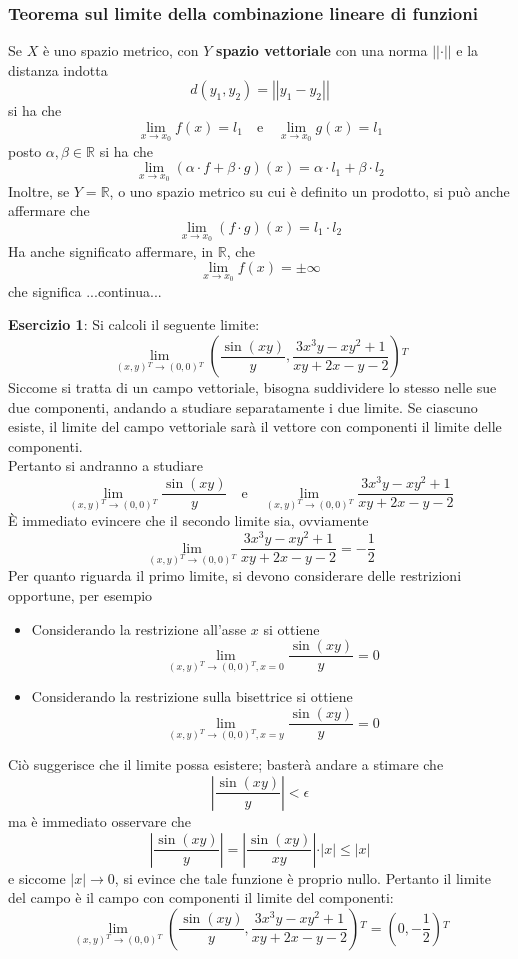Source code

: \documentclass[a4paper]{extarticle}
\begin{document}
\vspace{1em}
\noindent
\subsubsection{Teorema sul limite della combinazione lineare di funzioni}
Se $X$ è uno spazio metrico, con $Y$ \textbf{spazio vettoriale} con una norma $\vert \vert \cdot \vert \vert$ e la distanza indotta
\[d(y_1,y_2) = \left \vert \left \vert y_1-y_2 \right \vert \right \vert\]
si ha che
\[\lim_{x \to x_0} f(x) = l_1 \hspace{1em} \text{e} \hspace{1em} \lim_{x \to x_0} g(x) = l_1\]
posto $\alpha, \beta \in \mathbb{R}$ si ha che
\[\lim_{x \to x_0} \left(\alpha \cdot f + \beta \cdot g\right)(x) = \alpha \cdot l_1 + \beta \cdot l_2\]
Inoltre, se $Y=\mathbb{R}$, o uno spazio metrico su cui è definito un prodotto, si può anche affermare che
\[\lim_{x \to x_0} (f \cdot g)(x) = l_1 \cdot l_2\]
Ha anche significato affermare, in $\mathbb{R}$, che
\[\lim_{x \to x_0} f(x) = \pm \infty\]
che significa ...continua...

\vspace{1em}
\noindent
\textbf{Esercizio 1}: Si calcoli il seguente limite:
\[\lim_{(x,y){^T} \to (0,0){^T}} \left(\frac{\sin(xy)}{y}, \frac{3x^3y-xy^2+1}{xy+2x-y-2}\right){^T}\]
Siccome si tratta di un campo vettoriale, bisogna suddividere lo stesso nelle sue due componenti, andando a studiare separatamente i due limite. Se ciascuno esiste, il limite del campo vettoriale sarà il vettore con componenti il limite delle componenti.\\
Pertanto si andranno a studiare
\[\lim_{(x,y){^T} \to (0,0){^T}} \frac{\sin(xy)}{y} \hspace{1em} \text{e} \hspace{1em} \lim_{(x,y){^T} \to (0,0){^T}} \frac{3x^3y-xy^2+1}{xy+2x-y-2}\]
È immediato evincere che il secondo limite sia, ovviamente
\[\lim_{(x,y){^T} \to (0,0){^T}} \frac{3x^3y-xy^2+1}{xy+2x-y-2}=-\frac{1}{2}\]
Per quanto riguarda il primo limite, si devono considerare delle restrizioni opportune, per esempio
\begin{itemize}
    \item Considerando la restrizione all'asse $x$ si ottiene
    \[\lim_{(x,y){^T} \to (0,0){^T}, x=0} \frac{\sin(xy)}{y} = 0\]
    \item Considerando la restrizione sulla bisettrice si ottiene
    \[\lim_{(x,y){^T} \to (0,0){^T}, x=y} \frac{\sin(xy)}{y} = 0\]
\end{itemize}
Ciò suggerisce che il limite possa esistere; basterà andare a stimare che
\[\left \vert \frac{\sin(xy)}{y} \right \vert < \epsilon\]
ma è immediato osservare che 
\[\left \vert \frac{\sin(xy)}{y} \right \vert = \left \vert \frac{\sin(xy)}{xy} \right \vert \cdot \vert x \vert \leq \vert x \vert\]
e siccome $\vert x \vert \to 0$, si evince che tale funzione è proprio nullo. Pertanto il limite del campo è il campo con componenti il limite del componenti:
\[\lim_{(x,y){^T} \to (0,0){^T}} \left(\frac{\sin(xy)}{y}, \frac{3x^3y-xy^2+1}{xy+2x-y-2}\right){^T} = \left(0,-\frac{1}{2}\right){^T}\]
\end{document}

Task requirements >> Write out the data above exactly, minus any images.

Answer box >>
Source code

: \documentclass[a4paper]{extarticle}
\begin{document}
\vspace{1em}
\noindent
\subsubsection{Teorema sul limite della combinazione lineare di funzioni}
Se $X$ è uno spazio metrico, con $Y$ \textbf{spazio vettoriale} con una norma $\vert \vert \cdot \vert \vert$ e la distanza indotta
\[d(y_1,y_2) = \left \vert \left \vert y_1-y_2 \right \vert \right \vert\]
si ha che
\[\lim_{x \to x_0} f(x) = l_1 \hspace{1em} \text{e} \hspace{1em} \lim_{x \to x_0} g(x) = l_1\]
posto $\alpha, \beta \in \mathbb{R}$ si ha che
\[\lim_{x \to x_0} \left(\alpha \cdot f + \beta \cdot g\right)(x) = \alpha \cdot l_1 + \beta \cdot l_2\]
Inoltre, se $Y=\mathbb{R}$, o uno spazio metrico su cui è definito un prodotto, si può anche affermare che
\[\lim_{x \to x_0} (f \cdot g)(x) = l_1 \cdot l_2\]
Ha anche significato affermare, in $\mathbb{R}$, che
\[\lim_{x \to x_0} f(x) = \pm \infty\]
che significa ...continua...

\vspace{1em}
\noindent
\textbf{Esercizio 1}: Si calcoli il seguente limite:
\[\lim_{(x,y){^T} \to (0,0){^T}} \left(\frac{\sin(xy)}{y}, \frac{3x^3y-xy^2+1}{xy+2x-y-2}\right){^T}\]
Siccome si tratta di un campo vettoriale, bisogna suddividere lo stesso nelle sue due componenti, andando a studiare separatamente i due limite. Se ciascuno esiste, il limite del campo vettoriale sarà il vettore con componenti il limite delle componenti.\\
Pertanto si andranno a studiare
\[\lim_{(x,y){^T} \to (0,0){^T}} \frac{\sin(xy)}{y} \hspace{1em} \text{e} \hspace{1em} \lim_{(x,y){^T} \to (0,0){^T}} \frac{3x^3y-xy^2+1}{xy+2x-y-2}\]
È immediato evincere che il secondo limite sia, ovviamente
\[\lim_{(x,y){^T} \to (0,0){^T}} \frac{3x^3y-xy^2+1}{xy+2x-y-2}=-\frac{1}{2}\]
Per quanto riguarda il primo limite, si devono considerare delle restrizioni opportune, per esempio
\begin{itemize}
    \item Considerando la restrizione all'asse $x$ si ottiene
    \[\lim_{(x,y){^T} \to (0,0){^T}, x=0} \frac{\sin(xy)}{y} = 0\]
    \item Considerando la restrizione sulla bisettrice si ottiene
    \[\lim_{(x,y){^T} \to (0,0){^T}, x=y} \frac{\sin(xy)}{y} = 0\]
\end{itemize}
Ciò suggerisce che il limite possa esistere; basterà andare a stimare che
\[\left \vert \frac{\sin(xy)}{y} \right \vert < \epsilon\]
ma è immediato osservare che 
\[\left \vert \frac{\sin(xy)}{y} \right \vert = \left \vert \frac{\sin(xy)}{xy} \right \vert \cdot \vert x \vert \leq \vert x \vert\]
e siccome $\vert x \vert \to 0$, si evince che tale funzione è proprio nullo. Pertanto il limite del campo è il campo con componenti il limite del componenti:
\[\lim_{(x,y){^T} \to (0,0){^T}} \left(\frac{\sin(xy)}{y}, \frac{3x^3y-xy^2+1}{xy+2x-y-2}\right){^T} = \left(0,-\frac{1}{2}\right){^T}\]
\end{document}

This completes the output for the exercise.